A report from the networking miniconference

By Jonathan Corbet
August 27, 2014

Kernel Summit 2014

The second day of the 2014 Kernel Summit included a miniconference for networking subsystem developers. Your editor was unable to attend, but he did get to hear Dave Miller's rapid-fire summary of the topics discussed there. The following report has no hope of being complete — taking notes that quickly is difficult — but, with luck, it covers the most important points.

Dave started with a couple of quick topics, the first of which was the Stream Control Transmission Protocol (SCTP). In general, he said, the networking layer has a lot of highly abstracted code that is shared between protocol implementations. It has always been hard for SCTP to participate in that sharing, though, due to its concept of "associations." The result has been a lot of code duplication in the SCTP subsystem. Now, it seems, there is a new effort afoot to rework the SCTP implementation and unify the code (to a greater extent) with the rest of the networking subsystem.

One longstanding suboptimal area in the networking code has been the large hash tables allocated for protocols like TCP at boot time. These tables take a lot of memory; they do not necessarily have to be as big as they are, but there is no way to know what the proper size is when the system is coming up. Now, though, the networking layer has resizeable hash tables protected by the read-copy-update (RCU) mechanism. These tables can be reallocated as necessary, so there is no longer a need to keep large hash tables throughout the life of the system.

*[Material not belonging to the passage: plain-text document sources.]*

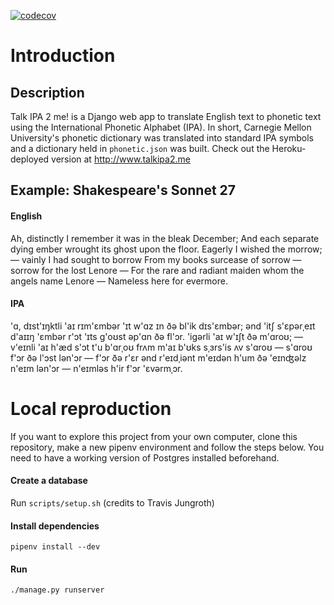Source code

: [![codecov](https://codecov.io/gh/joencina/talkipa2me/branch/master/graph/badge.svg?token=J3LNSI2QN4)](https://codecov.io/gh/joencina/talkipa2me)
# Introduction

## Description
Talk IPA 2 me! is a Django web app to translate English text to phonetic text using the International Phonetic Alphabet (IPA).
In short, Carnegie Mellon University's phonetic dictionary was translated into standard IPA symbols and a dictionary held in
`phonetic.json` was built.
Check out the Heroku-deployed version at http://www.talkipa2.me

## Example: Shakespeare's Sonnet 27
#### English 
Ah, distinctly I remember it was in the bleak December;
And each separate dying ember wrought its ghost upon the floor.
Eagerly I wished the morrow; — vainly I had sought to borrow
From my books surcease of sorrow — sorrow for the lost Lenore —
For the rare and radiant maiden whom the angels name Lenore —
Nameless here for evermore.

#### IPA 
'ɑ, dɪst'ɪŋktli 'aɪ rɪm'ɛmbər 'ɪt w'ɑz ɪn ðə bl'ik dɪs'ɛmbər;
ənd 'itʃ s'ɛpərˌeɪt d'aɪɪŋ 'ɛmbər r'ɔt 'ɪts g'oʊst əp'ɑn ðə fl'ɔr.
'igərli 'aɪ w'ɪʃt ðə m'ɑroʊ; — v'eɪnli 'aɪ h'æd s'ɔt t'u b'ɑrˌoʊ 
frʌm m'aɪ b'ʊks sˌɜrs'is ʌv s'ɑroʊ — s'ɑroʊ f'ɔr ðə l'ɔst lən'ɔr — 
f'ɔr ðə r'ɛr ənd r'eɪdˌiənt m'eɪdən h'um ðə 'eɪnʤəlz n'eɪm lən'ɔr — 
n'eɪmləs h'ir f'ɔr 'ɛvərmˌɔr.


# Local reproduction

If you want to explore this project from your own computer, clone this repository, make a new pipenv environment and follow the steps below.
You need to have a working version of Postgres installed beforehand.

#### Create a database
Run `scripts/setup.sh` (credits to Travis Jungroth)

#### Install dependencies
    pipenv install --dev
    
#### Run
    ./manage.py runserver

The extended Berkeley Packet Filter (eBPF) work, Dave noted, remains somewhat controversial. The biggest problem seems to be that eBPF developer Alexei Starovoitov has a great deal of energy and reviewers are having a hard time keeping up. So, Dave said, he is going to start pushing back a bit on these patches to get Alexei to slow things down.

There are concerns, Dave said, about the proposal to add the ability to dereference general pointers to eBPF. The possibility of adding backward branches to the eBPF virtual machine is also worrying to some. Nobody disagrees with Alexei's main goal: the creation of a generic virtual machine that is useful throughout the kernel. But it is important not to lose the protected execution environment that eBPF has always provided; it would not be good if eBPF were to become a source of security holes in the kernel. So there will need to be more restrictive rules about pointer access and a lot more checking, he said.

Ted Ts'o suggested that the SystemTap developers should have a look at eBPF, as it might make a good replacement for the specially-created kernel modules that are loaded now. But James Bottomley responded that SystemTap needs a thoroughly general execution engine — with wide-ranging access to the kernel — which is something that eBPF is explicitly not trying to be.

Dave then reported on Pablo Neira Ayuso's report on the Netfilter workshop recently held in France. There has been a lot of work put into the removal of the central lock in the connection-tracking code, making that code quite a bit more efficient. There is also, it seems, a determined effort under way to figure out what it will take to run interfaces at the full hardware speed when the traffic is made up of small packets — an area where the Linux network stack falls behind a bit.

There is interest in Intel's Data Plane Development Kit (DPDK), which is a mechanism that pushes packet handling out to user space. It produces good numbers on benchmarks, Dave said, but, in his opinion, there is always going to be some way to get similar performance with in-kernel code. He mentioned receive polling as an example: it gives the desired performance, but still keeps the full Linux network stack available.

Naturally, there was a discussion of nftables, the in-kernel virtual machine intended to eventually replace iptables. There has been a lot of work done on the iptables compatibility layer, a command-line interface that makes it possible for administrators to run their existing firewall scripts unchanged under nftables. But that does not mean that nftables will be replacing iptables anytime soon; the two are not compatible at the kernel interface level, so iptables will have to stay around for a long time. There was "a brawl" at the workshop about possibly replacing the nftables virtual machine with eBPF, but there is one major show-stopper in any such plan: nftables allows partial replacement of a firewall configuration, while eBPF, in its current form, would not.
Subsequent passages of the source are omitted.